Late Rally Lifts Cosmos to Second Straight NASL Title Game

HEMPSTEAD, N.Y — Through 72 minutes, it looked as though the North American Soccer League’s hottest team would stun the NASL’s best club and steal its chance at competing for a league title.

But as they’ve often done at home this season, the New York Cosmos remained resolute in the face of adversity, and with a pair of late goals, the defending champion, top seed survived upset-minded, fourth-seeded Rayo OKC, 2-1, to extend its league-record home unbeaten streak to 20 straight games while more importantly advancing to a second straight NASL title game before 5,023 fans at Hofstra University’s James M. Shuart Stadium on Saturday night.

In addition to bringing the Cosmos (20-7-5) to the brink of a second consecutive league championship, the win also continued one era — for now — while finishing the likely end of another on a good note.

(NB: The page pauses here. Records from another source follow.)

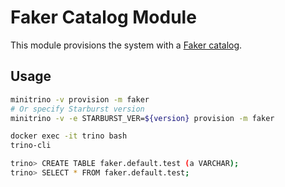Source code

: # Faker Catalog Module

This module provisions the system with a [Faker
catalog](https://docs.starburst.io/latest/connector/faker.html).

## Usage

```sh
minitrino -v provision -m faker
# Or specify Starburst version
minitrino -v -e STARBURST_VER=${version} provision -m faker

docker exec -it trino bash 
trino-cli

trino> CREATE TABLE faker.default.test (a VARCHAR);
trino> SELECT * FROM faker.default.test;
```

As rumors swirl about head coach Giovanni Savarese possibly leaving New York for the Minnesota United (which will defect from the NASL for Major League Soccer next year), there’s a strong possibility that the Cosmos have also played their final match at the place they’ve called home since their reboot (following a 29-year hiatus) in 2013.

That’s not the club’s doing, but rather Hofstra souring on the relationship with the team after reports of security issues, altercations and poor fan behavior surfaced last season.

If it was indeed New York’s final game at Shuart Stadium, it was an exciting and happy way for the Cosmos to go out, with work still left to do at one of their alternative homes.

Despite controlling much of the play (keeping the ball 58.4 percent of the time and holding a sizable 16-5 shot advantage), New York was unable to break through for most of the match, while narrowly missing on a few close calls — the most aggravating of which came when forward Jairo Arrieta’s header from the center of the box (off of a crossing pass) glanced off of goalkeeper Daniel Fernandes’ left hand, then off of the bottom of the crossbar and off of the inside of the right post, in the 33rd minute.

As the Cosmos were still reeling from that, Oklahoma City — which rebounded from a season-worst four-game losing streak by finishing the regular season 6-0-4, to grab the final playoff spot at 12-9-11 — moved ahead just four minutes later, when forward Futty Danso headed a free kick from defender Michel Pereira past goalkeeper Jimmy Mauer, who blamed himself for New York’s deficit.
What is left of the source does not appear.